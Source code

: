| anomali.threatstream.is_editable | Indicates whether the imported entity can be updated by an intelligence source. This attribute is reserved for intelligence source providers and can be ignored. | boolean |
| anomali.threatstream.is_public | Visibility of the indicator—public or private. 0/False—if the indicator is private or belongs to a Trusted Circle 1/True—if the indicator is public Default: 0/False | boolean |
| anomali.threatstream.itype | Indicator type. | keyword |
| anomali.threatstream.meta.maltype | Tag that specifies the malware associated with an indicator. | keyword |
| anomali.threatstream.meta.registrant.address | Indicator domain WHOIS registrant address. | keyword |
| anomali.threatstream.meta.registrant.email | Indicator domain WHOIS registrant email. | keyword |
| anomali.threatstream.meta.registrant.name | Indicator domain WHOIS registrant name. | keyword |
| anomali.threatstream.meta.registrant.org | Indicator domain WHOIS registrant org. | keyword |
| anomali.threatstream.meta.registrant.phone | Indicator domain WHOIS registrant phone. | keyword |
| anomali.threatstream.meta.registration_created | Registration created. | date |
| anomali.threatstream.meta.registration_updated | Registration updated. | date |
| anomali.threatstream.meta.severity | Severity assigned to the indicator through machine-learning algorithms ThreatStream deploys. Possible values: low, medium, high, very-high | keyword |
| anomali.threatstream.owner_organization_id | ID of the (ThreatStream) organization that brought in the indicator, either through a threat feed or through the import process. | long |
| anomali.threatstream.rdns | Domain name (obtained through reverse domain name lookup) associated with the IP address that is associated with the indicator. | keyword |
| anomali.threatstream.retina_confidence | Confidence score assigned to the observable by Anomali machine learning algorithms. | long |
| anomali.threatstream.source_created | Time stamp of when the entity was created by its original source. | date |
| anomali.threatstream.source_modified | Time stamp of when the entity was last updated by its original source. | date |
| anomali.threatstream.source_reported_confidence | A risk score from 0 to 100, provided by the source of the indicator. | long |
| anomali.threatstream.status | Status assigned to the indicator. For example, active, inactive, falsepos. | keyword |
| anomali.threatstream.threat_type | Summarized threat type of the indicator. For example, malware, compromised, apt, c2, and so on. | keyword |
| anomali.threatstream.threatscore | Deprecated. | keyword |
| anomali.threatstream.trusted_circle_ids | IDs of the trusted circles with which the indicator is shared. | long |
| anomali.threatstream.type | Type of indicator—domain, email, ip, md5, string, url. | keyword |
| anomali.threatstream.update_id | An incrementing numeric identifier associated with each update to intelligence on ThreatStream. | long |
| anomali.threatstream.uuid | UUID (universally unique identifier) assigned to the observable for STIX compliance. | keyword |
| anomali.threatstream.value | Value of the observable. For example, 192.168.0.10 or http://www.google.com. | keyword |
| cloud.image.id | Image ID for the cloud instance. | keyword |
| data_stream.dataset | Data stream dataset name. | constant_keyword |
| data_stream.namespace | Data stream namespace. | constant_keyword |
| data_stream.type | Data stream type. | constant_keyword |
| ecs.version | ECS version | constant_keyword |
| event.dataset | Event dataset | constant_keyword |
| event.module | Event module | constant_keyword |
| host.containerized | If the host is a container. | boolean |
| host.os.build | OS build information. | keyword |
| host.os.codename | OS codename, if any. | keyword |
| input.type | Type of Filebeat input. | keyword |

════════════════════

REQUIRED ACTION: Pick each line holding the word "algorithms" out of the listing.

ANSWER SECTION:
| anomali.threatstream.meta.severity | Severity assigned to the indicator through machine-learning algorithms ThreatStream deploys. Possible values: low, medium, high, very-high | keyword |
| anomali.threatstream.retina_confidence | Confidence score assigned to the observable by Anomali machine learning algorithms. | long |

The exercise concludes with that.